JP2002333630A - Color filter and color liquid crystal display element - Google Patents

Abstract

PROBLEM TO BE SOLVED: To provide a color liquid crystal display element having satisfactory display quality by suppressing interference fringes in a screen near to a frame part. SOLUTION: In a color filter having fixed spacers, the color filter for a liquid crystal display element is characterized in that the modulus of rigidity per 1 mm<2> square of the color filter screen of the spacer positioned in the sealing part is higher than that of the spacer positioned outside the display screen. The color liquid crystal display element is formed by using the color filter.

Description

DETAILED DESCRIPTION OF THE INVENTION

[0001]

BACKGROUND OF THE INVENTION 1. Field of the Invention The present invention relates to a color liquid crystal display device using a color filter having a fixed spacer.

[0002]

2. Description of the Related Art Conventionally, a color liquid crystal display element has a structure in which an electrode substrate having a thin film transistor (TFT) and a plurality of scanning electrodes and a substrate on a color filter side are maintained in order to maintain the thickness (cell gap) of a liquid crystal layer. In between, beads such as plastic or silica or glass fibers are used as spacers. Here, since the bead spacers and the like are scattered, it is not fixed at which position (in-plane position) between the electrode substrate and the substrate on the color filter side.
JP-A-56-140324, JP-A-63-32405,
JP-A-4-93954, JP-A-5-196946, and JP-A-10-82909 propose a liquid crystal display device using a spacer formed on a colored layer of a color filter or a spacer formed by overlapping colored layers. I have.

[0003]

In a color liquid crystal display device using plastic beads or the like as a spacer, the position of the spacer is not fixed because the spacer is scattered. I do it. When the spacer is located on the display pixel portion, light is scattered or transmitted, and there is a problem that the display quality of the liquid crystal display element is reduced. In addition, there is also a problem that the cell gap becomes non-uniform due to the aggregation of the spacers. Further, the spacer may move during voltage application or during transportation of the liquid crystal display element, and may damage the alignment film.

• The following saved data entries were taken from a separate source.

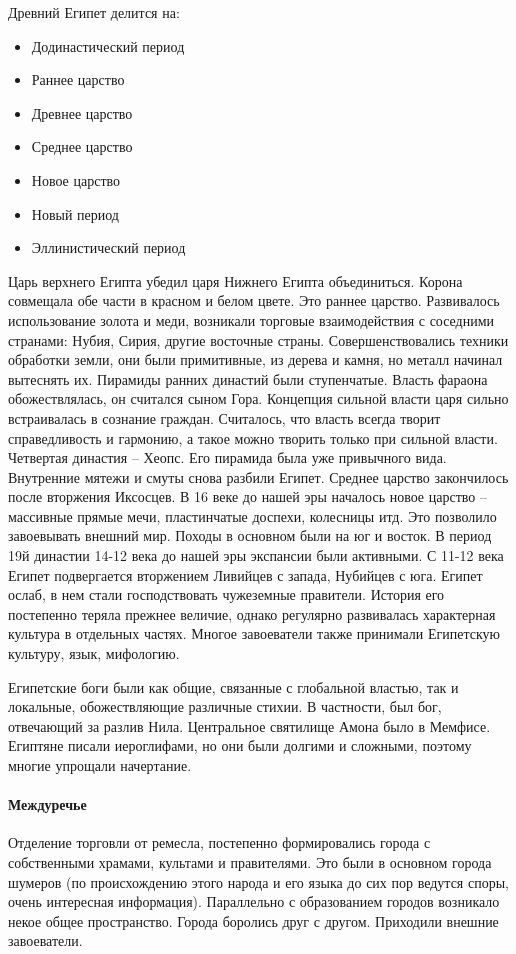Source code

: \documentclass[a4paper, 12pt]{article}
\begin{document}
\begin{multicols}{2}
Древний Египет делится на:
\begin{itemize}[noitemsep]
\item Додинастический период
\item Раннее царство
\item Древнее царство
\item Среднее царство
\item Новое царство
\item Новый период
\item Эллинистический период
\end{itemize}
Царь верхнего Египта убедил царя Нижнего Египта объединиться. Корона совмещала обе части в красном и белом цвете. Это раннее царство. Развивалось использование золота и меди, возникали торговые взаимодействия с соседними странами: Нубия, Сирия, другие восточные страны. Совершенствовались техники обработки земли, они были примитивные, из дерева и камня, но металл начинал вытеснять их. Пирамиды ранних династий были ступенчатые. Власть фараона обожествлялась, он считался сыном Гора. Концепция сильной власти царя сильно встраивалась в сознание граждан. Считалось, что власть всегда творит справедливость и гармонию, а такое можно творить только при сильной власти. Четвертая династия -- Хеопс. Его пирамида была уже привычного вида. Внутренние мятежи и смуты снова разбили Египет. Среднее царство закончилось после вторжения Иксосцев. В 16 веке до нашей эры началось новое царство -- массивные прямые мечи, пластинчатые доспехи, колесницы итд. Это позволило завоевывать внешний мир. Походы в основном были на юг и восток. В период 19й династии 14-12 века до нашей эры экспансии были активными. С 11-12 века Египет подвергается вторжением Ливийцев с запада, Нубийцев с юга. Египет ослаб, в нем стали господствовать чужеземные правители. История его постепенно теряла прежнее величие, однако регулярно развивалась характерная культура в отдельных частях. Многое завоеватели также принимали Египетскую культуру, язык, мифологию. 

Египетские боги были как общие, связанные с глобальной властью, так и локальные, обожествляющие различные стихии. В частности, был бог, отвечающий за разлив Нила. Центральное святилище Амона было в Мемфисе. Египтяне писали иероглифами, но они были долгими и сложными, поэтому многие упрощали начертание. 

\paragraph{Междуречье} Отделение торговли от ремесла, постепенно формировались города с собственными храмами, культами и правителями. Это были в основном города шумеров (по происхождению этого народа и его языка до сих пор ведутся споры, очень интересная информация). Параллельно с образованием городов возникало некое общее пространство. Города боролись друг с другом. Приходили внешние завоеватели. 


\end{multicols}
\end{document}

[0004] As described above, in the bead spacer, it is necessary to perform a process of uniformly dispersing the spacer, or it is necessary to control the particle size distribution of the spacer with high accuracy. Was difficult to get. Furthermore, since the thickness of the pixel portion and the frame portion in the color filter are different, and the density of the spacers applied to the frame portion tends to be lower than that of the pixel portion,
Reflecting the non-uniformity of the cell gap determined in such a state, problems such as generation of interference fringes on a screen close to the frame were likely to occur.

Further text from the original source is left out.